The main objective of the Multi-Stakeholder Social Contract is to allow its beneficiaries to feel in control of their lives again by participating in a collective approach of reinsertion into the job market.


The approach known as “Territories of Co-Responsibility” initiated by the Council of Europe has been used in our city since 2004 as Mulhouse was the first city to experience the proposed working method. This approach proposes thinking in terms of our ability to live together and build a collective learning process in order to increase everyone's well-being. There is no question that institutions do in fact meet the so-called "needs" of the people; their role, following a debate between citizens, is to enable and define criteria for well-being and set achievable goals through collective action, in the context of mutual commitments. This approach was applied in many areas and especially as part of a collective approach of social inclusion of people who receive Active Solidarity Income (ASI).


ASI beneficiaries are people in great difficulty who are often far removed from the world of regular employment. In addition, they often suffer from isolation. If the ultimate goal is their reinsertion on the employment market, the main objective of the initiative is to allow them to feel that they are once again in control of their lives by participating in a collective approach.


A group of 15 people was formed, accompanied by a director and a psychologist who helped people to express their difficulties by defining what the state of welfare means and what people are willing to do to improve their lives. This helps to identify actions to be implemented and the resources needed to obtain welfare. A reciprocal employment agreement is then drawn up with social and economic service providers. This agreement plans common and individual municipal actions, thus improving beneficiairies' well-being and increasing their chances of professional reinsertion.


This pilot action, in light of the satisfaction of all concerned parties, was renewed. More than 100 cities have been inspired by Mulhouse's experience.

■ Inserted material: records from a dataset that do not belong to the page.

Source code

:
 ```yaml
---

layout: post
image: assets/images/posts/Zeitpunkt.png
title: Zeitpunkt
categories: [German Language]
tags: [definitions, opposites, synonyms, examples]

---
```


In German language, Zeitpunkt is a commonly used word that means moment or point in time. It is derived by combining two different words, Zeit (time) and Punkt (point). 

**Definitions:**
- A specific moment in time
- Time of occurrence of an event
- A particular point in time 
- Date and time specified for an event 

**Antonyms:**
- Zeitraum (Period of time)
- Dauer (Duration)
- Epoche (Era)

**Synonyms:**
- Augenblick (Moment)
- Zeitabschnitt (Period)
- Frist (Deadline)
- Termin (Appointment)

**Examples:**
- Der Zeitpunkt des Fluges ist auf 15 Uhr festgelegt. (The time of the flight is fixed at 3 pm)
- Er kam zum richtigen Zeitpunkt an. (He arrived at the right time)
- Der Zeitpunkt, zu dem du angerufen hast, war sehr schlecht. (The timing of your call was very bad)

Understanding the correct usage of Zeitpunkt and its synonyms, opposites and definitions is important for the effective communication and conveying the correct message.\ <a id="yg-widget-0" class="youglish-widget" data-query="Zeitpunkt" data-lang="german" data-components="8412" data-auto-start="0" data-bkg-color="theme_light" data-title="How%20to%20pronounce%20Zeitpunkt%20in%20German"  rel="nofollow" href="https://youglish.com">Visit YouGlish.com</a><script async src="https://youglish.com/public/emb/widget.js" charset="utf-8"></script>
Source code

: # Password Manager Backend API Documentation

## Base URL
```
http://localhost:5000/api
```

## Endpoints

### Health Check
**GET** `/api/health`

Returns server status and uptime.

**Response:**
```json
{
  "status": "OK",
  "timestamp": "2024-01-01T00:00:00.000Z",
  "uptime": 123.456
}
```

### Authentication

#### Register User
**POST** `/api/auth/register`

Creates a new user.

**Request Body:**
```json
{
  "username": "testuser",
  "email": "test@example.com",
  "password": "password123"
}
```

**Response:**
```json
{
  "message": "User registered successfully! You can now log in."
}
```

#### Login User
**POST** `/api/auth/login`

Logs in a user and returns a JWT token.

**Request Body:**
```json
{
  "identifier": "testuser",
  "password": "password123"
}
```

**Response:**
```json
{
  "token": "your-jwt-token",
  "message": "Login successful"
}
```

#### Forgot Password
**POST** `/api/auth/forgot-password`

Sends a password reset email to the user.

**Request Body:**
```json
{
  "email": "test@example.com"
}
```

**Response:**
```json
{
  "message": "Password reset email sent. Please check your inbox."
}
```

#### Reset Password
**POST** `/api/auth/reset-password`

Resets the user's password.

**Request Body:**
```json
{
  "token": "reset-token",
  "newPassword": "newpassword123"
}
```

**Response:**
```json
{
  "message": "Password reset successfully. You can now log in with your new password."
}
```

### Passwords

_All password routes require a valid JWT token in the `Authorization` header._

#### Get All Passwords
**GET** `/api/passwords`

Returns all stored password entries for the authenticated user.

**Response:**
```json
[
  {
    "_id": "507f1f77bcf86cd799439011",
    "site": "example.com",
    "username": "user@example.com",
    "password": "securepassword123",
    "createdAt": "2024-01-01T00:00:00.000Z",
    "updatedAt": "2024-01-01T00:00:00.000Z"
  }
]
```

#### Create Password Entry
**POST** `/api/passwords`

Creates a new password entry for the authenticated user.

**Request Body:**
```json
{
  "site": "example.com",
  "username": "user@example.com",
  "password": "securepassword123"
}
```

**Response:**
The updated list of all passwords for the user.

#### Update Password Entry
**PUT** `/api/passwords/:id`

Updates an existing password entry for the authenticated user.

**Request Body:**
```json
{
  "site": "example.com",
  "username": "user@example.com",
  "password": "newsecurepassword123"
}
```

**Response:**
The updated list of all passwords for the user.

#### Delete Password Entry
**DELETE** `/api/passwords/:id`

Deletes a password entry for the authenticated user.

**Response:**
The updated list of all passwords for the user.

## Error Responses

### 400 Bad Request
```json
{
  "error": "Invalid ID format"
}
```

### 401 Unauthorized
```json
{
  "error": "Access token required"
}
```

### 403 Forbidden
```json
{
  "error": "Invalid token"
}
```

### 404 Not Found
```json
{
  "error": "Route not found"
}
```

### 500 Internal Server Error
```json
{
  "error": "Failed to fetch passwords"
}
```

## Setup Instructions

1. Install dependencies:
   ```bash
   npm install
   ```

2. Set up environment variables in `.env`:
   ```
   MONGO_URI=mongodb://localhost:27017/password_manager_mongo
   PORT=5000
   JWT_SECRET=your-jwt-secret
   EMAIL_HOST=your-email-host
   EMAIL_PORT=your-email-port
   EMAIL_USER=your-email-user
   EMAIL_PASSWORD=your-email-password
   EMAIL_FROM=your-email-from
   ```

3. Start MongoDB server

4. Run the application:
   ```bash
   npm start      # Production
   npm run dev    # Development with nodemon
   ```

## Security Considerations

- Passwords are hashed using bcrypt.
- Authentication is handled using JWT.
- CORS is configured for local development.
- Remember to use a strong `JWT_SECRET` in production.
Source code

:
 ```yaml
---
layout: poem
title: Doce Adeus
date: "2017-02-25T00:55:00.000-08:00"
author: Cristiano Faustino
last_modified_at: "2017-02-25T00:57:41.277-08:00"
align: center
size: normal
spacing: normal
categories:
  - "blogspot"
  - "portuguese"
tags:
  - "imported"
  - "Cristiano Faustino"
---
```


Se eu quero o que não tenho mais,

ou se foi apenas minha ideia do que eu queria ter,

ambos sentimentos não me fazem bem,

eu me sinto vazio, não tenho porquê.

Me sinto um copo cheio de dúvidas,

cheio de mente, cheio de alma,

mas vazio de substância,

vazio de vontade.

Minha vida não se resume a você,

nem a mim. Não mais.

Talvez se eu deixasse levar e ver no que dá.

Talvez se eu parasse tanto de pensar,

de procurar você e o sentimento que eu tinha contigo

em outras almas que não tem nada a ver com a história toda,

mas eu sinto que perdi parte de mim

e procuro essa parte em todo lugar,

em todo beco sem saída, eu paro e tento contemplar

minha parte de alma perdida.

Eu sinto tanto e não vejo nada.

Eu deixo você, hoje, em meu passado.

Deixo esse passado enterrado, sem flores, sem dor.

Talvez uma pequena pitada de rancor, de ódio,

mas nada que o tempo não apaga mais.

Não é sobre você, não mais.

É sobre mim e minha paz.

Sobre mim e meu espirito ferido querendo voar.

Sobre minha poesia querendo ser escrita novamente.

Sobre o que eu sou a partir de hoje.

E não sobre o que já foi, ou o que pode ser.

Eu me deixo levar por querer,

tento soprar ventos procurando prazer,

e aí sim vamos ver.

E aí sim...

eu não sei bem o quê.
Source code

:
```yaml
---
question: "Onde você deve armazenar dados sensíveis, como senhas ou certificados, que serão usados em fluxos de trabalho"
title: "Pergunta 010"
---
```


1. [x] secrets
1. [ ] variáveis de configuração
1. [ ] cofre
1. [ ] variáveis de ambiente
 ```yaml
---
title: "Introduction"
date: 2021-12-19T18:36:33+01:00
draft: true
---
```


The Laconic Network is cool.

This method has been implemented in various districts and for various issues (access to housing, children and school). The city has now established criteria for well-being  which allowed it to develop progress indicators for welfare and evaluate, in conjunction with citizens, the status of the territory. This led to reviewing existing actions to ensure they are complementary, thereby significantly enhancing their impact. The co-responsibility approach has become a key element in building Mulhouse's territorial project.